Now let’s have a look at the conventional valuation models that are used all the while valuing companies. Basically, there are five different approaches, namely:
- Discounted Cash Flow also is known as DCF
- Multiple of revenue or book value
- PE or price to earnings ratio comparable
- Replacement cost
- Competitive or strategic value
Out of the five, the multiple revenue or book value approach the most widely used one in order to reach the company valuation, however, to reach the ranged estimates different approaches may be used before making a final decision on choosing a number that would match all the requirements of the company, this includes the competitive, strategic, and return requirements. One thing to be kept in mind is that the approaches mentioned above are specifically for the businesses that are stable and mature, which means that these businesses have an established business with predictable cash flows.

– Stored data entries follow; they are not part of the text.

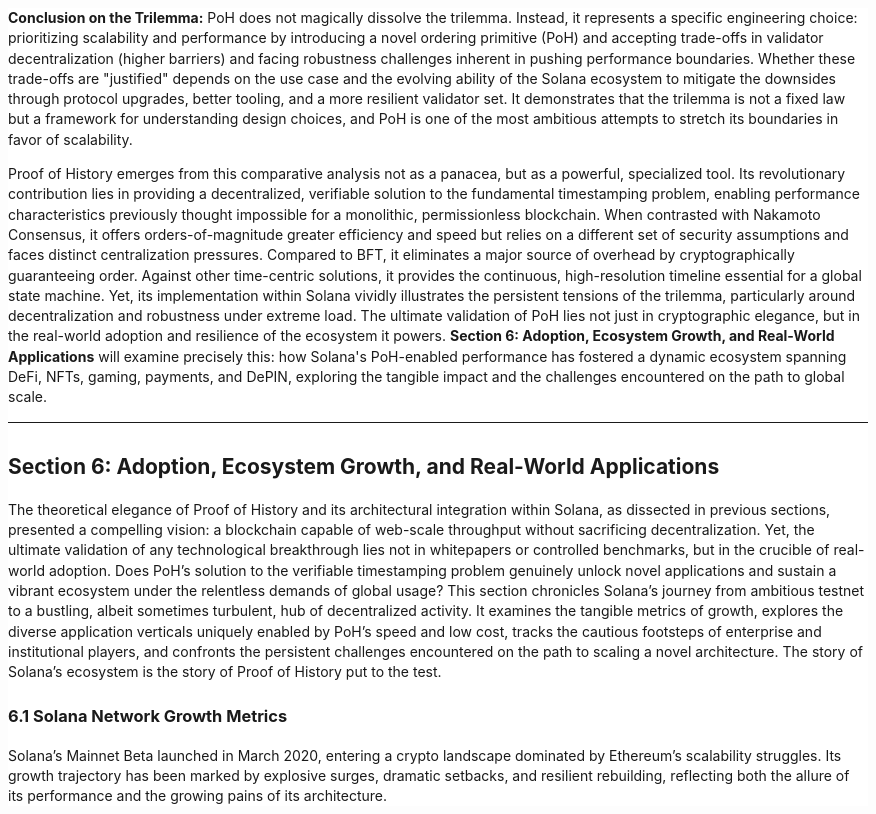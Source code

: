 **Conclusion on the Trilemma:** PoH does not magically dissolve the trilemma. Instead, it represents a specific engineering choice: prioritizing scalability and performance by introducing a novel ordering primitive (PoH) and accepting trade-offs in validator decentralization (higher barriers) and facing robustness challenges inherent in pushing performance boundaries. Whether these trade-offs are "justified" depends on the use case and the evolving ability of the Solana ecosystem to mitigate the downsides through protocol upgrades, better tooling, and a more resilient validator set. It demonstrates that the trilemma is not a fixed law but a framework for understanding design choices, and PoH is one of the most ambitious attempts to stretch its boundaries in favor of scalability.

Proof of History emerges from this comparative analysis not as a panacea, but as a powerful, specialized tool. Its revolutionary contribution lies in providing a decentralized, verifiable solution to the fundamental timestamping problem, enabling performance characteristics previously thought impossible for a monolithic, permissionless blockchain. When contrasted with Nakamoto Consensus, it offers orders-of-magnitude greater efficiency and speed but relies on a different set of security assumptions and faces distinct centralization pressures. Compared to BFT, it eliminates a major source of overhead by cryptographically guaranteeing order. Against other time-centric solutions, it provides the continuous, high-resolution timeline essential for a global state machine. Yet, its implementation within Solana vividly illustrates the persistent tensions of the trilemma, particularly around decentralization and robustness under extreme load. The ultimate validation of PoH lies not just in cryptographic elegance, but in the real-world adoption and resilience of the ecosystem it powers. **Section 6: Adoption, Ecosystem Growth, and Real-World Applications** will examine precisely this: how Solana's PoH-enabled performance has fostered a dynamic ecosystem spanning DeFi, NFTs, gaming, payments, and DePIN, exploring the tangible impact and the challenges encountered on the path to global scale.



---





## Section 6: Adoption, Ecosystem Growth, and Real-World Applications

The theoretical elegance of Proof of History and its architectural integration within Solana, as dissected in previous sections, presented a compelling vision: a blockchain capable of web-scale throughput without sacrificing decentralization. Yet, the ultimate validation of any technological breakthrough lies not in whitepapers or controlled benchmarks, but in the crucible of real-world adoption. Does PoH’s solution to the verifiable timestamping problem genuinely unlock novel applications and sustain a vibrant ecosystem under the relentless demands of global usage? This section chronicles Solana’s journey from ambitious testnet to a bustling, albeit sometimes turbulent, hub of decentralized activity. It examines the tangible metrics of growth, explores the diverse application verticals uniquely enabled by PoH’s speed and low cost, tracks the cautious footsteps of enterprise and institutional players, and confronts the persistent challenges encountered on the path to scaling a novel architecture. The story of Solana’s ecosystem is the story of Proof of History put to the test.

### 6.1 Solana Network Growth Metrics

Solana’s Mainnet Beta launched in March 2020, entering a crypto landscape dominated by Ethereum’s scalability struggles. Its growth trajectory has been marked by explosive surges, dramatic setbacks, and resilient rebuilding, reflecting both the allure of its performance and the growing pains of its architecture.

Although these approaches are useful and effective for mature businesses, however, when it comes to the fintech organizations that are just starting up these approaches are quite difficult to implement. Since the startups do not have predictable cash flows also, in some cases there are even negative cash flows. This usually happens due to lack of assets and the rapidly changing flow of businesses.
Now let’s focus on the basic understanding of how you can value fintech components. The first thing you should understand is the differences between traditional businesses and early businesses. The main differences include the nature of the problem that can be solved, the ability to rapidly expand business on a geographical scale without any physical presence, and most importantly the low cost since there is no need for physical infrastructure everywhere you expand your business.
Based on the targeted market the fintech valuation is considered an art, although as the business progresses it turns into more of science since it turns from visions and dreams to data based intent on cash flows and markets.